*** SOURCE DATA

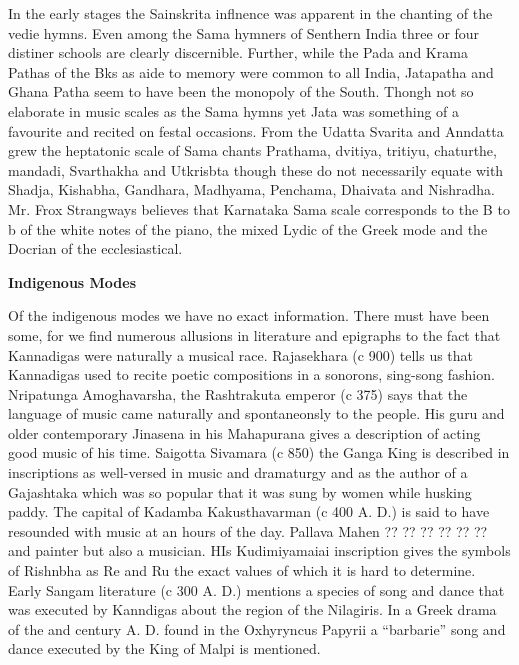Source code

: \documentclass{book}
\begin{document}
In the early stages the Sainskrita inflnence was apparent in the
chanting of the vedie hymns. Even among the Sama hymners of Senthern
India three or four distiner schools are clearly discernible. Further,
while the Pada and Krama Pathas of the Bks as aide to memory were
common to all India, Jatapatha and Ghana Patha seem to have been the
monopoly of the South. Thongh not so elaborate in music scales as the
Sama hymns yet Jata was something of a favourite and recited on festal
occasions. From the Udatta Svarita and Anndatta grew the heptatonic
scale of Sama  chants Prathama, dvitiya, tritiyu, chaturthe, mandadi,
Svarthakha and Utkrisbta though these do not necessarily equate with
Shadja, Kishabha, Gandhara, Madhyama, Penchama, Dhaivata and
Nishradha. Mr. Frox Strangways believes that Karnataka Sama scale
corresponds to the B to b of the white notes of the piano, the mixed
Lydic of the Greek mode and the Docrian of the ecclesiastical.

\begin{center}
\textbf{Indigenous Modes}
\end{center}

Of the indigenous modes we have no exact information. There must have
been some, for we find numerous allusions in literature and epigraphs
to the fact that Kannadigas were naturally a musical race. Rajasekhara
(c 900) tells us that Kannadigas used to recite poetic compositions in
a sonorons, sing-song fashion. Nripatunga Amoghavarsha, the
Rashtrakuta emperor (c 375) says that the language of music came
naturally and spontaneonsly to the people. His guru and older
contemporary Jinasena in his Mahapurana gives a description of acting
good music of his time. Saigotta Sivamara (c 850) the Ganga King is
described in inscriptions as well-versed in music and dramaturgy and
as the author of a Gajashtaka which was so popular that it was sung by
women while husking paddy. The capital of Kadamba Kakusthavarman (c
400 A. D.) is said to have resounded with music at an hours of the
day. Pallava Mahen ?? ?? ?? ?? ?? ?? and painter but also a
musician. HIs Kudimiyamaiai inscription  gives the symbols of Rishnbha
as Re and Ru the exact values of which it is hard to  determine. Early
Sangam literature (c 300 A. D.) mentions a species of song and dance
that was executed by Kanndigas about the region of the Nilagiris. In a
Greek drama of the and century A. D. found in the Oxhyryncus Papyrii a
``barbarie'' song and dance executed by the King of Malpi is
mentioned. 
\end{document}
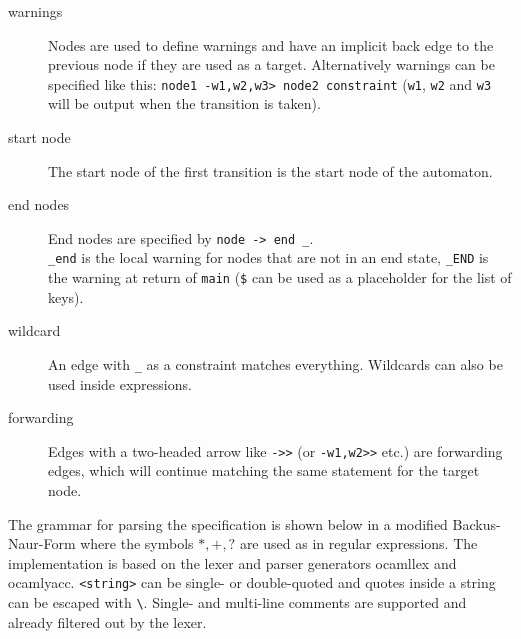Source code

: \begin{description}
\item[warnings]
Nodes are used to define warnings and have an implicit back edge to the previous node if they are used as a target.
Alternatively warnings can be specified like this: \verb|node1 -w1,w2,w3> node2 constraint| (\verb|w1|, \verb|w2| and \verb|w3| will be output when the transition is taken).

\item[start node]
The start node of the first transition is the start node of the automaton.

\item[end nodes]
End nodes are specified by \verb|node -> end _|.\\
\verb|_end| is the local warning for nodes that are not in an end state, \verb|_END| is the warning at return of \verb|main| (\verb|$| can be used as a placeholder for the list of keys).

\item[wildcard]
An edge with \verb|_| as a constraint matches everything. Wildcards can also be used inside expressions.

\item[forwarding]
Edges with a two-headed arrow like \verb|->>| (or \verb|-w1,w2>>| etc.) are forwarding edges, which will continue matching the same statement for the target node.\\
\end{description}
The grammar for parsing the specification is shown below in a modified Backus-Naur-Form where the symbols $*, +, ?$ are used as in regular expressions. The implementation is based on the lexer and parser generators ocamllex and ocamlyacc. \verb|<string>| can be single- or double-quoted and quotes inside a string can be escaped with \verb|\|. Single- and multi-line comments are supported and already filtered out by the lexer.
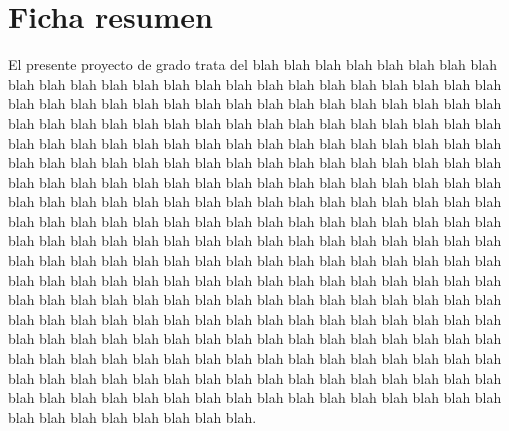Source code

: \chapter*{Ficha resumen}
El presente proyecto de grado trata del blah blah blah blah blah blah blah blah blah blah blah blah blah blah blah blah blah blah blah blah blah blah blah blah blah blah blah blah blah blah blah blah blah blah blah blah blah blah blah blah blah blah blah blah blah blah blah blah blah blah blah blah blah blah blah blah blah blah blah blah blah blah blah blah blah blah blah blah blah blah blah blah blah blah blah blah blah blah blah blah blah blah blah blah blah blah blah blah blah blah blah blah blah blah blah blah blah blah blah blah blah blah blah blah blah blah blah blah blah blah blah blah blah blah blah blah blah blah blah blah blah blah blah blah blah blah blah blah blah blah blah blah blah blah blah blah blah blah blah blah blah blah blah blah blah blah blah blah blah blah blah blah blah blah blah blah blah blah blah blah blah blah blah blah blah blah blah blah blah blah blah blah blah blah blah blah blah blah blah blah blah blah blah blah blah blah blah blah blah blah blah blah blah blah blah blah blah blah blah blah blah blah blah blah blah blah blah blah blah blah blah blah blah blah blah blah blah blah blah blah blah blah blah blah blah blah blah blah blah blah blah blah blah blah blah blah blah blah blah blah blah blah blah blah blah blah blah blah blah blah blah blah blah blah blah blah blah blah blah blah blah blah blah blah blah blah blah blah blah blah blah blah blah blah blah blah blah blah blah blah blah blah blah blah blah blah blah blah.
\cleardoublepage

******

Could you reproduce exactly, and only, the lines from the start of the records through the line containing "Sama hymns yet", leaving out the pictures?

Source code

: \documentclass{book}
\begin{document}
In the early stages the Sainskrita inflnence was apparent in the
chanting of the vedie hymns. Even among the Sama hymners of Senthern
India three or four distiner schools are clearly discernible. Further,
while the Pada and Krama Pathas of the Bks as aide to memory were
common to all India, Jatapatha and Ghana Patha seem to have been the
monopoly of the South. Thongh not so elaborate in music scales as the
Sama hymns yet Jata was something of a favourite and recited on festal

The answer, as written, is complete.